Wipro, India’s fourth-largest software exporter, just reported its best quarter in a decade and has projected double-digit revenue growth for the current fiscal year as it banks on large cloud-transformation deals from clients and momentum from its recent acquisitions of Capco and Ampion. Wipro’s mojo has been more visible in the last few quarters after Thierry Delaporte took charge as CEO.
In an interview with Moneycontrol after releasing Wipro’s fourth-quarter earnings on Thursday, CFO Jatin Dalal spoke about the company’s renewed thrust on consulting, its plans to combat margin pressure, and the growth trajectory. Edited Excerpts:
Take us through your plans for consulting, especially after Wipro’s acquisition of Capco.

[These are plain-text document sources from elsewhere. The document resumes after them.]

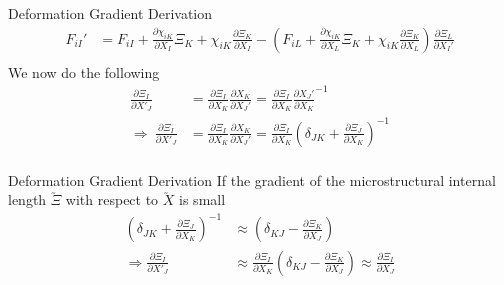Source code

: \documentclass[11pt]{beamer}
\newcommand{\VEC}[1]{\utilde{#1}}
\begin{document}
\begin{frame}{Deformation Gradient Derivation}
\begin{align*}
F_{iI}' &= F_{iI} + \frac{\partial \chi_{iK}}{\partial X_I} \Xi_K + \chi_{iK}\frac{\partial \Xi_K}{\partial X_I} - \left(F_{iL} + \frac{\partial \chi_{iK}}{\partial X_L}\Xi_{K} + \chi_{iK} \frac{\partial \Xi_K}{\partial X_L}\right)\frac{\partial \Xi_L}{\partial X_I'}\\
\end{align*}
We now do the following
\begin{align*}
\frac{\partial \Xi_I}{\partial X'_J} &= \frac{\partial \Xi_I}{\partial X_K} \frac{\partial X_K}{\partial X_J'} = \frac{\partial \Xi_I}{\partial X_K} \frac{\partial X_J'}{\partial X_K}^{-1}\\
\Rightarrow\ \frac{\partial \Xi_I}{\partial X'_J} &= \frac{\partial \Xi_I}{\partial X_K} \frac{\partial X_K}{\partial X_J'} = \frac{\partial \Xi_I}{\partial X_K} \left( \delta_{JK} + \frac{\partial \Xi_J}{\partial X_K}\right)^{-1}\\
\end{align*}
\end{frame}

\begin{frame}{Deformation Gradient Derivation}
If the gradient of the microstructural internal length $\VEC{\Xi}$ with respect to $\VEC{X}$ is small
\begin{align*}
\left( \delta_{JK} + \frac{\partial \Xi_J}{\partial X_K}\right)^{-1} &\approx \left( \delta_{KJ} - \frac{\partial \Xi_K}{\partial X_J}\right)\\
\Rightarrow\frac{\partial \Xi_I}{\partial X'_J} &\approx \frac{\partial \Xi_I}{\partial X_K} \left( \delta_{KJ} - \frac{\partial \Xi_K}{\partial X_J}\right) \approx \frac{\partial \Xi_I}{\partial X_J}\\
\end{align*}

\end{frame}
\end{document}
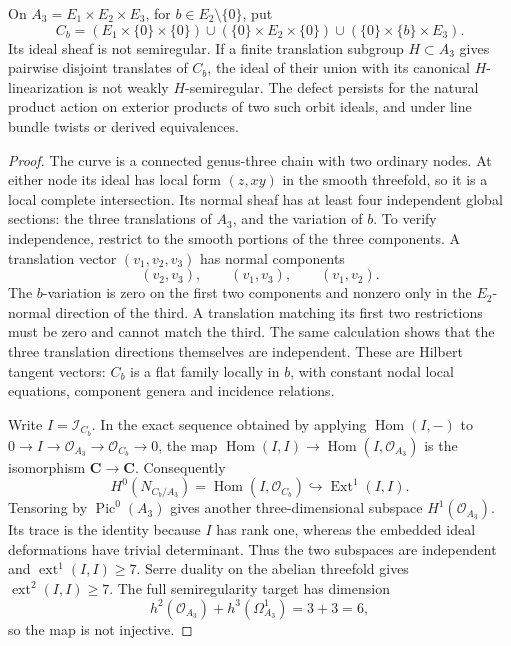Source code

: \begin{proposition}
\label{SF-CM05}
On $A_3=E_1\times E_2\times E_3$, for $b\in E_2\setminus\{0\}$,
put
\[
 C_b=(E_1\times\{0\}\times\{0\})
 \cup(\{0\}\times E_2\times\{0\})
 \cup(\{0\}\times\{b\}\times E_3).
\]
Its ideal sheaf is not semiregular. If a finite translation subgroup
$H\subset A_3$ gives pairwise disjoint translates of $C_b$, the
ideal of their union with its canonical $H$-linearization is not
weakly $H$-semiregular. The defect persists for the natural product
action on exterior products of two such orbit ideals, and under line
bundle twists or derived equivalences.
\end{proposition}
\begin{proof}
The curve is a connected genus-three chain with two ordinary nodes.
At either node its ideal has local form $(z,xy)$ in the smooth
threefold, so it is a local complete intersection. Its normal sheaf
has at least four independent global sections: the three translations
of $A_3$, and the variation of $b$. To verify independence, restrict
to the smooth portions of the three components. A translation vector
$(v_1,v_2,v_3)$ has normal components
\[
 (v_2,v_3),\qquad(v_1,v_3),\qquad(v_1,v_2).
\]
The $b$-variation is zero on the first two components and nonzero
only in the $E_2$-normal direction of the third. A translation
matching its first two restrictions must be zero and cannot match
the third. The same calculation shows that the three translation
directions themselves are independent. These are Hilbert tangent
vectors: $C_b$ is a flat family locally in $b$, with constant nodal
local equations, component genera and incidence relations.

Write $I=\mathcal I_{C_b}$. In the exact sequence obtained by applying
$\operatorname{Hom}(I,-)$ to
$0\to I\to\mathcal O_{A_3}\to\mathcal O_{C_b}\to0$,
the map $\operatorname{Hom}(I,I)\to\operatorname{Hom}(I,\mathcal O_{A_3})$
is the isomorphism $\mathbf C\to\mathbf C$. Consequently
\[
 H^0(N_{C_b/A_3})=\operatorname{Hom}(I,\mathcal O_{C_b})
 \hookrightarrow\operatorname{Ext}^1(I,I).
\]
Tensoring by $\operatorname{Pic}^0(A_3)$ gives another
three-dimensional subspace $H^1(\mathcal O_{A_3})$. Its trace is
the identity because $I$ has rank one, whereas the embedded ideal
deformations have trivial determinant. Thus the two subspaces are
independent and $\operatorname{ext}^1(I,I)\ge7$.
Serre duality on the abelian threefold gives
$\operatorname{ext}^2(I,I)\ge7$. The full semiregularity target has
dimension
\[
 h^2(\mathcal O_{A_3})+h^3(\Omega^1_{A_3})=3+3=6,
\]
so the map is not injective.


\end{proof}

Certainly consulting is one of our core thrust areas. You have seen Capco as a consulting acquisition. Of course, they have revenues on the digital and technology side as well. But that acquisition was about blue-blood consulting in the banking and financial services domain. The business was built on that strength. So, it will remain a core thrust from our side over the next few years and Capco was really about taking that very definite step in consulting.
Have you made changes internally to push consulting?
Consulting we will continue to build organically. Of course, Capco is an inorganic play but certainly, there is a strong emphasis on building an organic consulting layer. We had hired a senior leader at the head of consulting under our IDEAS (Integrated Digital, Engineering, & Application Services) global business line. His charter would really be making consulting a big differentiator and capability for Wipro in the coming year.
Wipro is looking at 11-13 percent year-on-year growth in Q1 FY22. What are the key factors driving this growth?
The 11-13 percent really is converting our 2-4 percent guidance for Q1 FY22 on a sequential basis to a y-o-y basis. This guidance just reflects the sort of recovery we have had over the last couple of quarters. Overall we have been on a good trajectory of growth and we have once again guided 2-4 percent for Q1. It is reflective of trends in demand, bookings that we were able to close, and the volume growth we have seen in Q4 and expect in Q1.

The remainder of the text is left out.